Items from a data source:
----

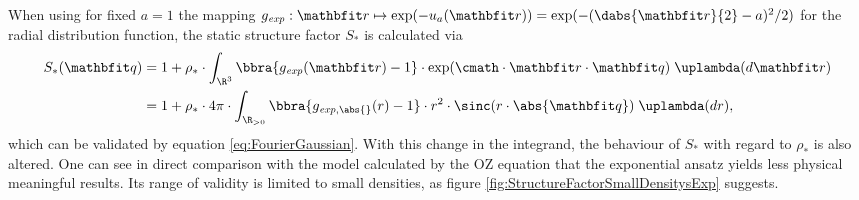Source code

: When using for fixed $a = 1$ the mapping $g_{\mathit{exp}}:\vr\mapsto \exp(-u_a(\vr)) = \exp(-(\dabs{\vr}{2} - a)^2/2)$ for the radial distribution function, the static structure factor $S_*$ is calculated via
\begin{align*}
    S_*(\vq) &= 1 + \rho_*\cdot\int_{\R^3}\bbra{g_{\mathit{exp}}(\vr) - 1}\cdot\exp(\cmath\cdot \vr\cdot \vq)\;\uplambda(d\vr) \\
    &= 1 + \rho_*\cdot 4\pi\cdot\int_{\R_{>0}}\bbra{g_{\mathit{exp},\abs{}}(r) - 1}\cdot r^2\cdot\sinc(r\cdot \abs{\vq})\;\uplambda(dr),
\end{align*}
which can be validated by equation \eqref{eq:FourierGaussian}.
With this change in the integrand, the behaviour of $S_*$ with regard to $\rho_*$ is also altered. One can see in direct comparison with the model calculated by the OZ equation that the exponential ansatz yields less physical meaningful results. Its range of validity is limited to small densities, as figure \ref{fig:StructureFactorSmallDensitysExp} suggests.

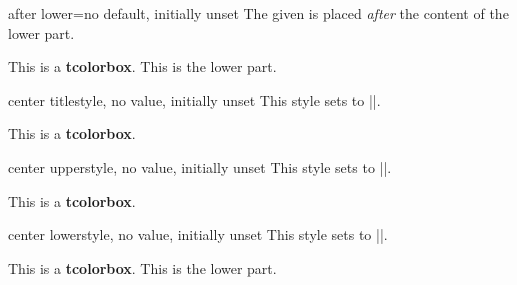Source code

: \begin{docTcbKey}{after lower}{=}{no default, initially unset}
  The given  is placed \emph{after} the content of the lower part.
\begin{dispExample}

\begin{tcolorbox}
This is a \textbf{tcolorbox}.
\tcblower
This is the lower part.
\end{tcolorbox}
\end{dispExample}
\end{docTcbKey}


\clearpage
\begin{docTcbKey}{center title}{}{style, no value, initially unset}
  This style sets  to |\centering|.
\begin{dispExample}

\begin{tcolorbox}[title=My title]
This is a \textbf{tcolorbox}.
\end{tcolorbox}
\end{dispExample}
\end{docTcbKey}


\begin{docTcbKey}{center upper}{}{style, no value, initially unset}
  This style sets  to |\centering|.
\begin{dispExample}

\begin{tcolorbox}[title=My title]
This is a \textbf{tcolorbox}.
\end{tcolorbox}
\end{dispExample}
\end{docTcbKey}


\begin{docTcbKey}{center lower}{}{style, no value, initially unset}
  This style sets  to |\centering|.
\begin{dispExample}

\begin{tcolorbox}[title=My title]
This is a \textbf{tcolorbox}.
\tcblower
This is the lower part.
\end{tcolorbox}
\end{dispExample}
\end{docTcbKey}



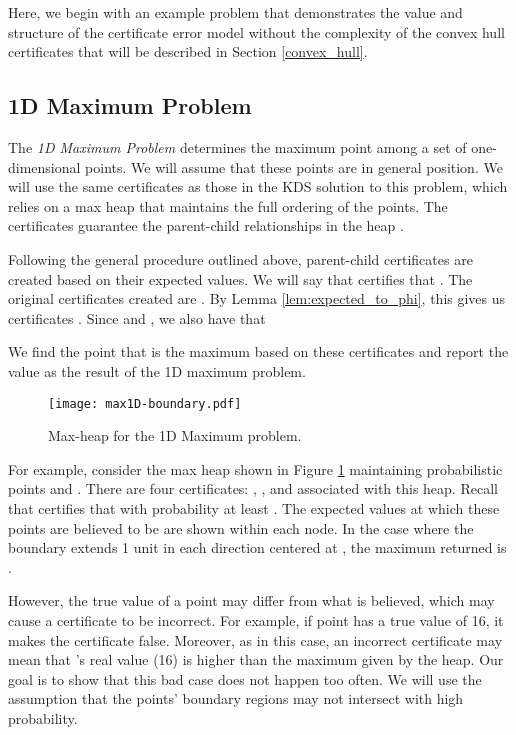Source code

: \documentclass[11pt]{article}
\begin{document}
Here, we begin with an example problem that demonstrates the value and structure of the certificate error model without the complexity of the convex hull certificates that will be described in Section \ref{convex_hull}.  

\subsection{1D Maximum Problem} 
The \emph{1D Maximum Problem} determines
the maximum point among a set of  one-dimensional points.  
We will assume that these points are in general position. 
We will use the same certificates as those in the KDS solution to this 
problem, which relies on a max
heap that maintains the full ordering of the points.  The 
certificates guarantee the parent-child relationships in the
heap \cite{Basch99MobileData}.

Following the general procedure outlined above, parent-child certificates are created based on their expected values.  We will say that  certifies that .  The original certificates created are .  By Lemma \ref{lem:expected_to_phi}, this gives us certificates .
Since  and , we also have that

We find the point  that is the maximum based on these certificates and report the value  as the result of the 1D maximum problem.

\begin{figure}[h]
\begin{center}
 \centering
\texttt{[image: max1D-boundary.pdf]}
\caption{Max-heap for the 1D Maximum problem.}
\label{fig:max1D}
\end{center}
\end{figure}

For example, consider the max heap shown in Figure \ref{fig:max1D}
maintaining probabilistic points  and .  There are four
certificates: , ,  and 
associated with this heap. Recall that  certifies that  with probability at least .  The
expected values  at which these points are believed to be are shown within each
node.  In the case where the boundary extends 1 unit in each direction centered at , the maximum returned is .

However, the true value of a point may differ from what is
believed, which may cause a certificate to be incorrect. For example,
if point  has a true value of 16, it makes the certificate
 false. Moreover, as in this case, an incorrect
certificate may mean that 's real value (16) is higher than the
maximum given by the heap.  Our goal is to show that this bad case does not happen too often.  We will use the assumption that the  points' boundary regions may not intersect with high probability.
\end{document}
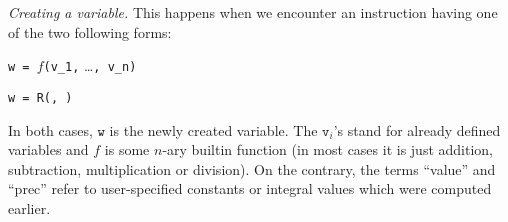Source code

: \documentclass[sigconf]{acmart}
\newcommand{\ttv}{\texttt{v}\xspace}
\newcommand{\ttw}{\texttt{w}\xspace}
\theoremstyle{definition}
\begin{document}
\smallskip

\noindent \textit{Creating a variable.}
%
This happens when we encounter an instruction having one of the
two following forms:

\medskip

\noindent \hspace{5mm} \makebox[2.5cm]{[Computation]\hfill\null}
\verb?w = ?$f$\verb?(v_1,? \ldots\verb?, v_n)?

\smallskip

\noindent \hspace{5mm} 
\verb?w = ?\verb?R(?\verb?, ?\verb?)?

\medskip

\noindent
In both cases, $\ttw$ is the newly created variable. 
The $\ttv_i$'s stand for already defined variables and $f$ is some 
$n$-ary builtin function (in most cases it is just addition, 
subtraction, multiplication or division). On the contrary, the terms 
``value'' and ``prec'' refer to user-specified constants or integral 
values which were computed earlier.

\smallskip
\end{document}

----

▸ **Your instructions**
Your task is to set down the records shown above exactly, minus any pictures.

▸ **Exercise response**
Source code

: When using for fixed $a = 1$ the mapping $g_{\mathit{exp}}:\vr\mapsto \exp(-u_a(\vr)) = \exp(-(\dabs{\vr}{2} - a)^2/2)$ for the radial distribution function, the static structure factor $S_*$ is calculated via
\begin{align*}
    S_*(\vq) &= 1 + \rho_*\cdot\int_{\R^3}\bbra{g_{\mathit{exp}}(\vr) - 1}\cdot\exp(\cmath\cdot \vr\cdot \vq)\;\uplambda(d\vr) \\
    &= 1 + \rho_*\cdot 4\pi\cdot\int_{\R_{>0}}\bbra{g_{\mathit{exp},\abs{}}(r) - 1}\cdot r^2\cdot\sinc(r\cdot \abs{\vq})\;\uplambda(dr),
\end{align*}
which can be validated by equation \eqref{eq:FourierGaussian}.
With this change in the integrand, the behaviour of $S_*$ with regard to $\rho_*$ is also altered. One can see in direct comparison with the model calculated by the OZ equation that the exponential ansatz yields less physical meaningful results. Its range of validity is limited to small densities, as figure \ref{fig:StructureFactorSmallDensitysExp} suggests.

Source code

: \begin{docTcbKey}{after lower}{=}{no default, initially unset}
  The given  is placed \emph{after} the content of the lower part.
\begin{dispExample}

\begin{tcolorbox}
This is a \textbf{tcolorbox}.
\tcblower
This is the lower part.
\end{tcolorbox}
\end{dispExample}
\end{docTcbKey}


\clearpage
\begin{docTcbKey}{center title}{}{style, no value, initially unset}
  This style sets  to |\centering|.
\begin{dispExample}

\begin{tcolorbox}[title=My title]
This is a \textbf{tcolorbox}.
\end{tcolorbox}
\end{dispExample}
\end{docTcbKey}


\begin{docTcbKey}{center upper}{}{style, no value, initially unset}
  This style sets  to |\centering|.
\begin{dispExample}

\begin{tcolorbox}[title=My title]
This is a \textbf{tcolorbox}.
\end{tcolorbox}
\end{dispExample}
\end{docTcbKey}


\begin{docTcbKey}{center lower}{}{style, no value, initially unset}
  This style sets  to |\centering|.
\begin{dispExample}

\begin{tcolorbox}[title=My title]
This is a \textbf{tcolorbox}.
\tcblower
This is the lower part.
\end{tcolorbox}
\end{dispExample}
\end{docTcbKey}



Source code

: \documentclass[11pt]{article}
\begin{document}
Here, we begin with an example problem that demonstrates the value and structure of the certificate error model without the complexity of the convex hull certificates that will be described in Section \ref{convex_hull}.  

\subsection{1D Maximum Problem} 
The \emph{1D Maximum Problem} determines
the maximum point among a set of  one-dimensional points.  
We will assume that these points are in general position. 
We will use the same certificates as those in the KDS solution to this 
problem, which relies on a max
heap that maintains the full ordering of the points.  The 
certificates guarantee the parent-child relationships in the
heap \cite{Basch99MobileData}.

Following the general procedure outlined above, parent-child certificates are created based on their expected values.  We will say that  certifies that .  The original certificates created are .  By Lemma \ref{lem:expected_to_phi}, this gives us certificates .
Since  and , we also have that

We find the point  that is the maximum based on these certificates and report the value  as the result of the 1D maximum problem.

\begin{figure}[h]
\begin{center}
 \centering
\texttt{[image: max1D-boundary.pdf]}
\caption{Max-heap for the 1D Maximum problem.}
\label{fig:max1D}
\end{center}
\end{figure}

For example, consider the max heap shown in Figure \ref{fig:max1D}
maintaining probabilistic points  and .  There are four
certificates: , ,  and 
associated with this heap. Recall that  certifies that  with probability at least .  The
expected values  at which these points are believed to be are shown within each
node.  In the case where the boundary extends 1 unit in each direction centered at , the maximum returned is .

However, the true value of a point may differ from what is
believed, which may cause a certificate to be incorrect. For example,
if point  has a true value of 16, it makes the certificate
 false. Moreover, as in this case, an incorrect
certificate may mean that 's real value (16) is higher than the
maximum given by the heap.  Our goal is to show that this bad case does not happen too often.  We will use the assumption that the  points' boundary regions may not intersect with high probability.
\end{document}
Source code

: \documentclass[sigconf]{acmart}
\newcommand{\ttv}{\texttt{v}\xspace}
\newcommand{\ttw}{\texttt{w}\xspace}
\theoremstyle{definition}
\begin{document}
\smallskip

\noindent \textit{Creating a variable.}
%
This happens when we encounter an instruction having one of the
two following forms:

\medskip

\noindent \hspace{5mm} \makebox[2.5cm]{[Computation]\hfill\null}
\verb?w = ?$f$\verb?(v_1,? \ldots\verb?, v_n)?

\smallskip

\noindent \hspace{5mm} 
\verb?w = ?\verb?R(?\verb?, ?\verb?)?

\medskip

\noindent
In both cases, $\ttw$ is the newly created variable. 
The $\ttv_i$'s stand for already defined variables and $f$ is some 
$n$-ary builtin function (in most cases it is just addition, 
subtraction, multiplication or division). On the contrary, the terms 
``value'' and ``prec'' refer to user-specified constants or integral 
values which were computed earlier.

\smallskip
\end{document}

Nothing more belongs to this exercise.